- **PROBLEM DETAILS**: Reproduce word for word the lines between those holding "武宗即位，拜中书左丞，与宰相" and "仁宗即位，诏天挺与张闾等十人", inclusive, and nothing else from the data below.

(Saved entries)
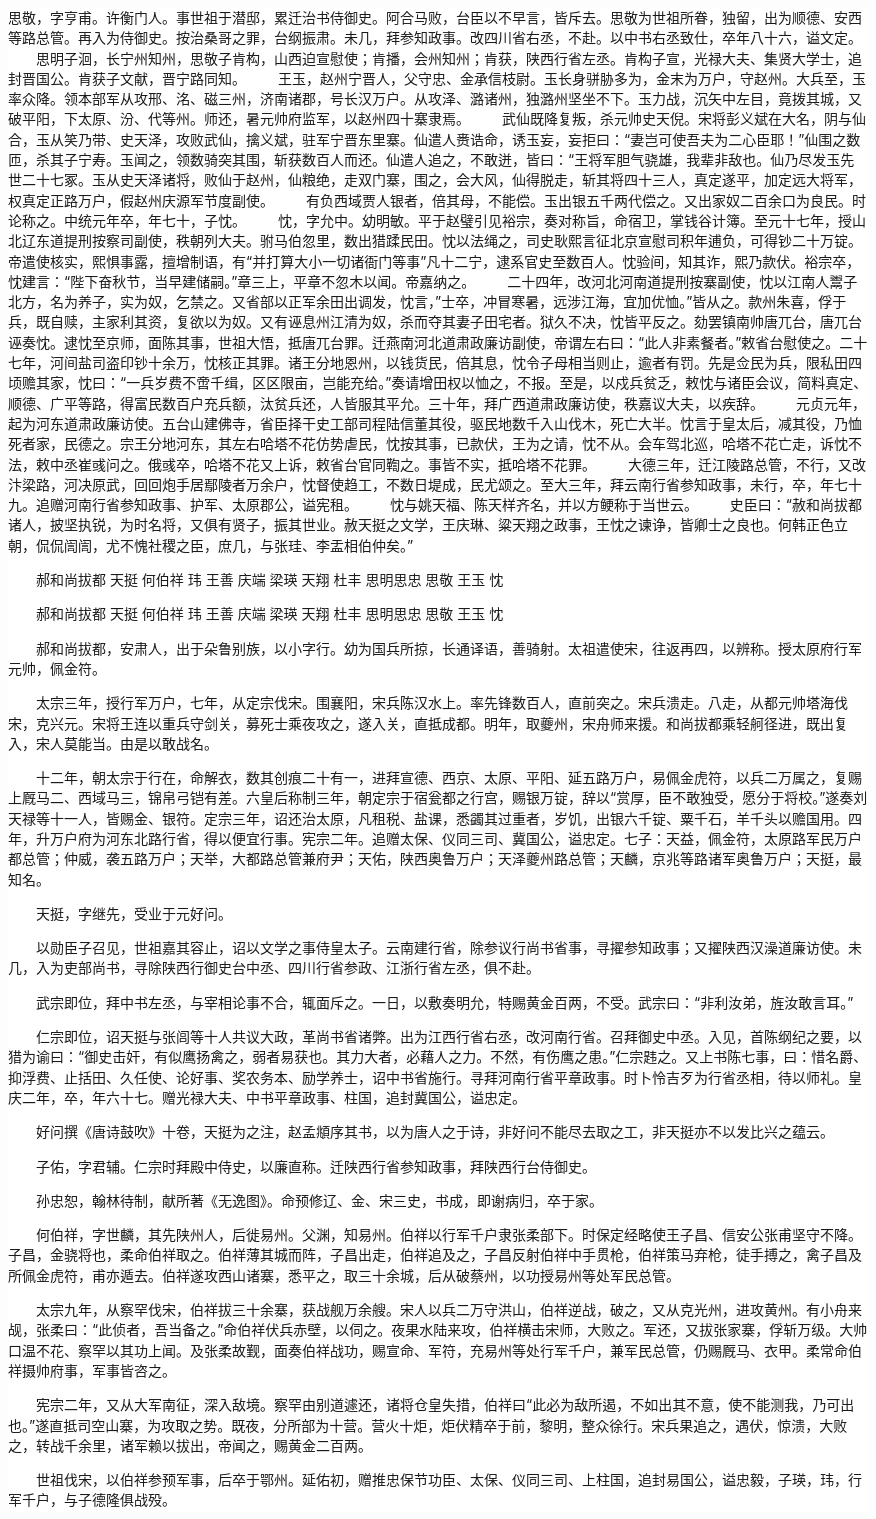 思敬，字亨甫。许衡门人。事世祖于潜邸，累迁治书侍御史。阿合马败，台臣以不早言，皆斥去。思敬为世祖所眷，独留，出为顺德、安西等路总管。再入为侍御史。按治桑哥之罪，台纲振肃。未几，拜参知政事。改四川省右丞，不赴。以中书右丞致仕，卒年八十六，谥文定。 　　思明子洄，长宁州知州，思敬子肯构，山西迫宣慰使；肯播，会州知州；肯获，陕西行省左丞。肯构子宣，光禄大夫、集贤大学士，追封晋国公。肯获子文献，晋宁路同知。 　　王玉，赵州宁晋人，父守忠、金承信枝尉。玉长身骈胁多为，金末为万户，守赵州。大兵至，玉率众降。领本部军从攻邢、洺、磁三州，济南诸郡，号长汉万户。从攻泽、潞诸州，独潞州坚坐不下。玉力战，沉矢中左目，竟拨其城，又破平阳，下太原、汾、代等州。师还，暑元帅府监军，以赵州四十寨隶焉。 　　武仙既降复叛，杀元帅史天倪。宋将彭义斌在大名，阴与仙合，玉从笑乃带、史天泽，攻败武仙，擒义斌，驻军宁晋东里寨。仙遣人赉诰命，诱玉妄，妄拒曰：“妻岂可使吾夫为二心臣耶！”仙围之数匝，杀其子宁寿。玉闻之，领数骑突其围，斩获数百人而还。仙遣人追之，不敢迸，皆曰：“王将军胆气骁雄，我辈非敌也。仙乃尽发玉先世二十七冢。玉从史天泽诸将，败仙于赵州，仙粮绝，走双门寨，围之，会大风，仙得脱走，斩其将四十三人，真定遂平，加定远大将军，权真定正路万户，假赵州庆源军节度副使。 　　有负西域贾人银者，倍其母，不能偿。玉出银五千两代偿之。又出家奴二百余口为良民。时论称之。中统元年卒，年七十，子忱。 　　忱，字允中。幼明敏。平于赵璧引见裕宗，奏对称旨，命宿卫，掌钱谷计簿。至元十七年，授山北辽东道提刑按察司副使，秩朝列大夫。驸马伯忽里，数出猎蹂民田。忱以法绳之，司史耿熙言征北京宣慰司积年逋负，可得钞二十万锭。帝遣使核实，熙惧事露，擅增制语，有“并打算大小一切诸衙门等事”凡十二宁，逮系官史至数百人。忱验间，知其诈，熙乃款伏。裕宗卒，忱建言：“陛下奋秋节，当早建储嗣。”章三上，平章不忽木以闻。帝嘉纳之。 　　二十四年，改河北河南道提刑按寨副使，忱以江南人鬻子北方，名为养子，实为奴，乞禁之。又省部以正军余田出调发，忱言，”士卒，冲冒寒暑，远涉江海，宜加优恤。”皆从之。款州朱喜，俘于兵，既自赎，主家利其资，复欲以为奴。又有诬息州江清为奴，杀而夺其妻子田宅者。狱久不决，忱皆平反之。劾罢镇南帅唐兀台，唐兀台诬奏忱。逮忱至京师，面陈其事，世祖大悟，抵唐兀台罪。迁燕南河北道肃政廉访副使，帝谓左右曰：“此人非素餐者。”敕省台慰使之。二十七年，河间盐司盗印钞十余万，忱核正其罪。诸王分地恩州，以钱货民，倍其息，忱令子母相当则止，逾者有罚。先是佥民为兵，限私田四顷赡其家，忱曰：“一兵岁费不啻千缉，区区限亩，岂能充给。”奏请增田权以恤之，不报。至是，以戍兵贫乏，敕忱与诸臣会议，简料真定、顺德、广平等路，得富民数百户充兵额，汰贫兵还，人皆服其平允。三十年，拜广西道肃政廉访使，秩嘉议大夫，以疾辞。 　　元贞元年，起为河东道肃政廉访使。五台山建佛寺，省臣择干史工部司程陆信董其役，驱民地数千入山伐木，死亡大半。忱言于皇太后，减其役，乃恤死者家，民德之。宗王分地河东，其左右哈塔不花仿势虐民，忱按其事，已款伏，王为之请，忱不从。会车驾北巡，哈塔不花亡走，诉忱不法，敕中丞崔彧问之。俄彧卒，哈塔不花又上诉，敕省台官同鞫之。事皆不实，抵哈塔不花罪。 　　大德三年，迁江陵路总管，不行，又改汴梁路，河决原武，回回炮手居鄢陵者万余户，忱督使趋工，不数日堤成，民尤颂之。至大三年，拜云南行省参知政事，未行，卒，年七十九。追赠河南行省参知政事、护军、太原郡公，谥宪租。 　　忱与姚天福、陈天样齐名，并以方鲠称于当世云。 　　史臣曰：“赦和尚拔都诸人，披坚执锐，为时名将，又俱有贤子，振其世业。赦天挺之文学，王庆琳、粱天翔之政事，王忱之谏诤，皆卿士之良也。何韩正色立朝，侃侃訚訚，尤不愧社稷之臣，庶几，与张珪、李盂相伯仲矣。”

　　郝和尚拔都 天挺 何伯祥 玮 王善 庆端 梁瑛 天翔 杜丰 思明思忠 思敬 王玉 忱

　　郝和尚拔都 天挺 何伯祥 玮 王善 庆端 梁瑛 天翔 杜丰 思明思忠 思敬 王玉 忱

　　郝和尚拔都，安肃人，出于朵鲁别族，以小字行。幼为国兵所掠，长通译语，善骑射。太祖遣使宋，往返再四，以辨称。授太原府行军元帅，佩金符。

　　太宗三年，授行军万户，七年，从定宗伐宋。围襄阳，宋兵陈汉水上。率先锋数百人，直前突之。宋兵溃走。八走，从都元帅塔海伐宋，克兴元。宋将王连以重兵守剑关，募死士乘夜攻之，遂入关，直抵成都。明年，取夔州，宋舟师来援。和尚拔都乘轻舸径进，既出复入，宋人莫能当。由是以敢战名。

　　十二年，朝太宗于行在，命解衣，数其创痕二十有一，进拜宣德、西京、太原、平阳、延五路万户，易佩金虎符，以兵二万属之，复赐上厩马二、西域马三，锦帛弓铠有差。六皇后称制三年，朝定宗于宿瓮都之行宫，赐银万锭，辞以“赏厚，臣不敢独受，愿分于将校。”遂奏刘天禄等十一人，皆赐金、银符。定宗三年，诏还治太原，凡租税、盐课，悉蠲其过重者，岁饥，出银六千锭、粟千石，羊千头以赡国用。四年，升万户府为河东北路行省，得以便宜行事。宪宗二年。追赠太保、仪同三司、冀国公，谥忠定。七子：天益，佩金符，太原路军民万户都总管；仲威，袭五路万户；天举，大都路总管兼府尹；天佑，陕西奥鲁万户；天泽夔州路总管；天麟，京兆等路诸军奥鲁万户；天挺，最知名。

　　天挺，字继先，受业于元好问。

　　以勋臣子召见，世祖嘉其容止，诏以文学之事侍皇太子。云南建行省，除参议行尚书省事，寻擢参知政事；又擢陕西汉澡道廉访使。未几，入为吏部尚书，寻除陕西行御史台中丞、四川行省参政、江浙行省左丞，俱不赴。

　　武宗即位，拜中书左丞，与宰相论事不合，辄面斥之。一日，以敷奏明允，特赐黄金百两，不受。武宗曰：“非利汝弟，旌汝敢言耳。”

　　仁宗即位，诏天挺与张闾等十人共议大政，革尚书省诸弊。出为江西行省右丞，改河南行省。召拜御史中丞。入见，首陈纲纪之要，以猎为谕曰：“御史击奸，有似鹰扬禽之，弱者易获也。其力大者，必藉人之力。不然，有伤鹰之患。”仁宗韪之。又上书陈七事，曰：惜名爵、抑浮费、止括田、久任使、论好事、奖农务本、励学养士，诏中书省施行。寻拜河南行省平章政事。时卜怜吉歹为行省丞相，待以师礼。皇庆二年，卒，年六十七。赠光禄大夫、中书平章政事、柱国，追封冀国公，谥忠定。

　　好问撰《唐诗鼓吹》十卷，天挺为之注，赵孟頫序其书，以为唐人之于诗，非好问不能尽去取之工，非天挺亦不以发比兴之蕴云。

　　子佑，字君辅。仁宗时拜殿中侍史，以廉直称。迁陕西行省参知政事，拜陕西行台侍御史。

　　孙忠恕，翰林待制，献所著《无逸图》。命预修辽、金、宋三史，书成，即谢病归，卒于家。

　　何伯祥，字世麟，其先陕州人，后徙易州。父渊，知易州。伯祥以行军千户隶张柔部下。时保定经略使王子昌、信安公张甫坚守不降。子昌，金骁将也，柔命伯祥取之。伯祥薄其城而阵，子昌出走，伯祥追及之，子昌反射伯祥中手贯枪，伯祥策马弃枪，徒手搏之，禽子昌及所佩金虎符，甫亦遁去。伯祥遂攻西山诸寨，悉平之，取三十余城，后从破蔡州，以功授易州等处军民总管。

　　太宗九年，从察罕伐宋，伯祥拔三十余寨，获战舰万余艘。宋人以兵二万守洪山，伯祥逆战，破之，又从克光州，进攻黄州。有小舟来觇，张柔曰：“此侦者，吾当备之。”命伯祥伏兵赤壁，以伺之。夜果水陆来攻，伯祥横击宋师，大败之。军还，又拔张家寨，俘斩万级。大帅口温不花、察罕以其功上闻。及张柔故觐，面奏伯祥战功，赐宣命、军符，充易州等处行军千户，兼军民总管，仍赐厩马、衣甲。柔常命伯祥摄帅府事，军事皆咨之。

　　宪宗二年，又从大军南征，深入敌境。察罕由别道遽还，诸将仓皇失措，伯祥曰“此必为敌所遏，不如出其不意，使不能测我，乃可出也。”遂直抵司空山寨，为攻取之势。既夜，分所部为十营。营火十炬，炬伏精卒于前，黎明，整众徐行。宋兵果追之，遇伏，惊溃，大败之，转战千余里，诸军赖以拔出，帝闻之，赐黄金二百两。

　　世祖伐宋，以伯祥参预军事，后卒于鄂州。延佑初，赠推忠保节功臣、太保、仪同三司、上柱国，追封易国公，谥忠毅，子瑛，玮，行军千户，与子德隆俱战殁。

- **OUTPUT OF THE TASK**:
　　武宗即位，拜中书左丞，与宰相论事不合，辄面斥之。一日，以敷奏明允，特赐黄金百两，不受。武宗曰：“非利汝弟，旌汝敢言耳。”

　　仁宗即位，诏天挺与张闾等十人共议大政，革尚书省诸弊。出为江西行省右丞，改河南行省。召拜御史中丞。入见，首陈纲纪之要，以猎为谕曰：“御史击奸，有似鹰扬禽之，弱者易获也。其力大者，必藉人之力。不然，有伤鹰之患。”仁宗韪之。又上书陈七事，曰：惜名爵、抑浮费、止括田、久任使、论好事、奖农务本、励学养士，诏中书省施行。寻拜河南行省平章政事。时卜怜吉歹为行省丞相，待以师礼。皇庆二年，卒，年六十七。赠光禄大夫、中书平章政事、柱国，追封冀国公，谥忠定。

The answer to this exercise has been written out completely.